ASUS ROG Strix GeForce GTX 1080
ASUS ROG Strix GeForce GTX 1080

Im hinteren Bereich des PCBs befinden sich noch einige Steckverbindungen. Die zweite von links kümmert sich um die Versorgung der Lüfter bzw. lesen im umgekehrten Weg auch deren Drehzahl aus. Die ganz linke versorgt die RGB-LEDs mit Strom und steuert diese über die Software auch an.
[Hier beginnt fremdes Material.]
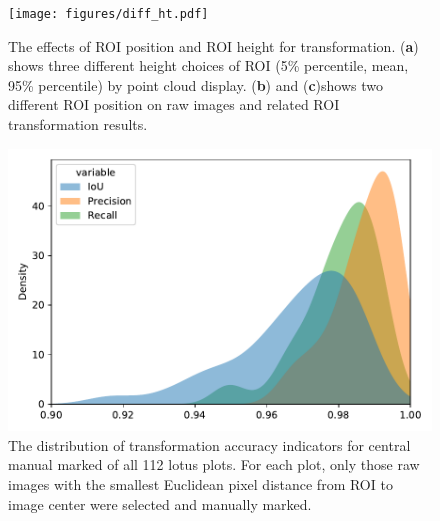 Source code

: \documentclass{configs/bmcart}
\begin{document}
\begin{backmatter}
\begin{figure}[!htb]
  \texttt{[image: figures/diff\_ht.pdf]}
  \caption{The effects of ROI position and ROI height for transformation. (\textbf{a}) shows three different height choices of ROI (5\% percentile, mean, 95\% percentile) by point cloud display. (\textbf{b}) and (\textbf{c})shows two different ROI position on raw images and related ROI transformation results.}
  \label{fig:ht_diff}
\end{figure}

\begin{figure}[!htb]
  \includegraphics[width=0.95\linewidth]{figures/iou_all.pdf}
  \caption{The distribution of transformation accuracy indicators for central manual marked of all 112 lotus plots. For each plot, only those raw images with the smallest Euclidean pixel distance from ROI to image center were selected and manually marked.}
  \label{fig:iou_all}
\end{figure}

\end{backmatter}
\end{document}
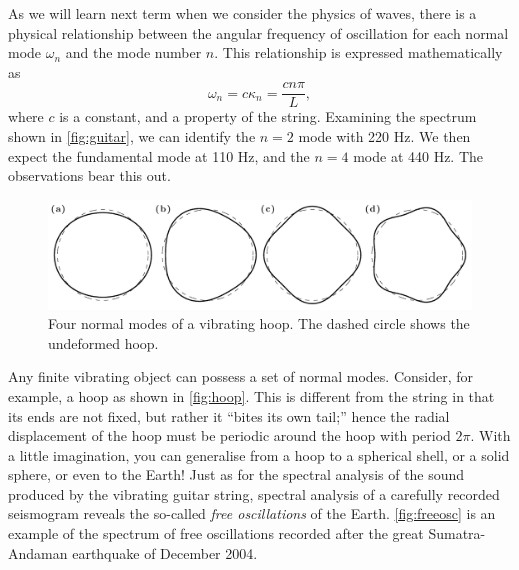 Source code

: \documentclass[11pt,twoside,a4paper]{article}
\begin{document}
As we will learn next term when we consider the physics of waves,
there is a physical relationship between the angular frequency of
oscillation for each normal mode $\omega_n$ and the mode number
$n$. This relationship is expressed mathematically as
\begin{equation}
  \label{eq:frequencies}
  \omega_n = c\kappa_n = \frac{cn\pi}{L},
\end{equation}
where $c$ is a constant, and a property of the string.  Examining the
spectrum shown in \autoref{fig:guitar}, we can identify the $n=2$ mode
with 220 Hz.  We then expect the fundamental mode at 110 Hz, and the
$n=4$ mode at 440 Hz.  The observations bear this out.

\begin{figure}[hb]
  \centering
  \includegraphics[width=\textwidth]{../figs/L16/HoopNormalModes}
  \caption{Four normal modes of a vibrating hoop. The dashed circle
    shows the undeformed hoop.\vspace{1cm}}
  \label{fig:hoop}
\end{figure}

Any finite vibrating object can possess a set of normal modes.
Consider, for example, a hoop as shown in \autoref{fig:hoop}.  This is
different from the string in that its ends are not fixed, but rather
it ``bites its own tail;'' hence the radial displacement of the hoop
must be periodic around the hoop with period $2\pi$.  With a little
imagination, you can generalise from a hoop to a spherical shell, or a
solid sphere, or even to the Earth!  Just as for the spectral analysis
of the sound produced by the vibrating guitar string, spectral
analysis of a carefully recorded seismogram reveals the so-called
\textit{free oscillations} of the Earth.  \autoref{fig:freeosc} is an
example of the spectrum of free oscillations recorded after the great
Sumatra-Andaman earthquake of December 2004.
\end{document}
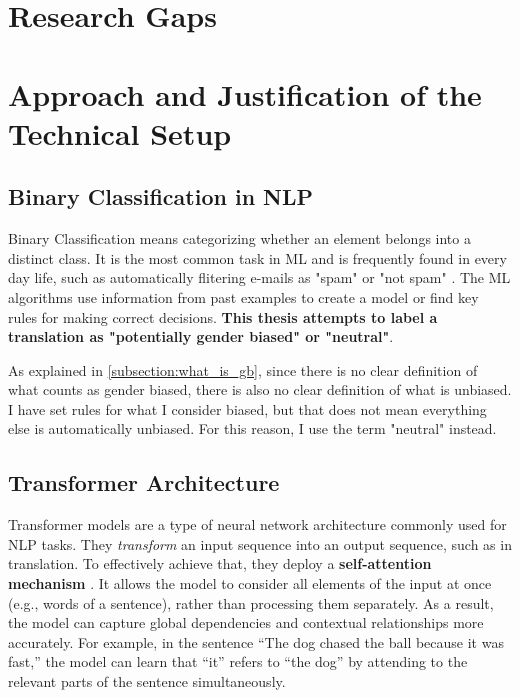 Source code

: 
\section{Research Gaps}


\section{Approach and Justification of the Technical Setup}



\subsection{Binary Classification in NLP}
Binary Classification means categorizing whether an element belongs into a distinct class. It is the most common task in ML and is frequently found in every day life, such as automatically flitering e-mails as "spam" or "not spam" \citep{quemyBinaryClassificationUnstructured2019}. The ML algorithms use information from past examples to create a model or find key rules for making correct decisions. \textbf{This thesis attempts to label a translation as "potentially gender biased" or "neutral"}. 

As explained in \autoref{subsection:what_is_gb}, since there is no clear definition of what counts as gender biased, there is also no clear definition of what is unbiased. I have set rules for what I consider biased, but that does not mean everything else is automatically unbiased. For this reason, I use the term "neutral" instead.

\subsection{Transformer Architecture}
Transformer models are a type of neural network architecture commonly used for NLP tasks. They \textit{transform} an input sequence into an output sequence, such as in translation. To effectively achieve that, they deploy a \textbf{self-attention mechanism} \citep{phuongFormalAlgorithmsTransformers2022}. It allows the model to consider all elements of the input at once (e.g., words of a sentence), rather than processing them separately. As a result, the model can capture global dependencies and contextual relationships more accurately. For example, in the sentence “The dog chased the ball because it was fast,” the model can learn that “it” refers to “the dog” by attending to the relevant parts of the sentence simultaneously.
Rechts befinden sich zwei Lüfteranschlüsse. Über diese möchte es ASUS dem Nutzer erlauben, zwei Lüfter im Gehäuse direkt über die Grafikkarte anzusteuern. Notwendig ist dies laut ASUS, da eine Grafikkarte wesentlich mehr Abwärme erzeugen kann, als es das Mainboard über die Last des Prozessors vermuten würde. Derart gesteuert kann die Abwärme durch die Gehäuselüfter aber nicht effizient abgeführt werden. Eine direkte Steuerung der Gehäuselüfter über die Grafikkarten bzw. deren GPU-Temperatur soll laut ASUS deutlich besser sein.

ASUS ROG Strix GeForce GTX 1080ASUS ROG Strix GeForce GTX 1080

ASUS ROG Strix GeForce GTX 1080

Der von ASUS eingesetzte DirectCU-III-Kühler verwendet fünf Heatpipes, die direkt auf der GPU aufliegen. Sie führen die Abwärme in den eigentlichen Kühlkörper, wo sie dann an die Umgebungsluft abgegeben werden kann. Wie auf den Bildern schön zu sehen ist, decken nicht alle Heatpipes die Fläche der GPU vollständig ab.

ASUS GPU Tweak II
ASUS GPU Tweak II

Einige Worte wollen wir noch zur GPU-Tweak-II-Software von ASUS verlieren. Sie erlaubt beispielsweise den Wechsel in den OC-Mode, der noch ein paar Megahertz GPU-Takt mehr erlaubt. Im Werkszustand ist der Boost-Takt auf 1.898 MHz festgelegt, erst im OC-Mode erreichen wir die besagte 1.936 MHz. Es gibt aber auch noch ein Silent-Profil sowie die Möglichkeit eine eigene Einstellung festzulegen.

ASUS GPU Tweak II
ASUS GPU Tweak II

Darüber hinaus bietet die Software die üblichen Einstellungen für den GPU-Boost-Mechanismus. Hier können der GPU- und Speichertakt eingestellt werden. Außerdem hat der Nutzer Zugriff auf die GPU-Spannung, die Lüfterdrehzahl sowie das Power- und Temperatur-Limit. Die wichtigsten Parameter der Grafikkarten können im Monitoring überwacht werden.

ASUS GPU Tweak II
ASUS GPU Tweak II

Über die Software bzw. ein Zusatzmodul können außerdem die RGB-LEDs angesteuert werden. Da sich dies nicht so gut beschreiben lässt, haben wir ein Video der Effekte erstellt, welches auf das folgende Bild folgt.

ASUS ROG Strix GeForce GTX 1080
ASUS ROG Strix GeForce GTX 1080

ASUS beleuchtet mehrere Komponenten seiner Karte. Dazu gehört auch die Backplate. Wer also auf eine möglichst aufwendige und flexible Beleuchtung in seinem PC-Gehäuse wert legt, findet mit der ASUS ROG Strix GeForce GTX 1080 OC die richtige Karte.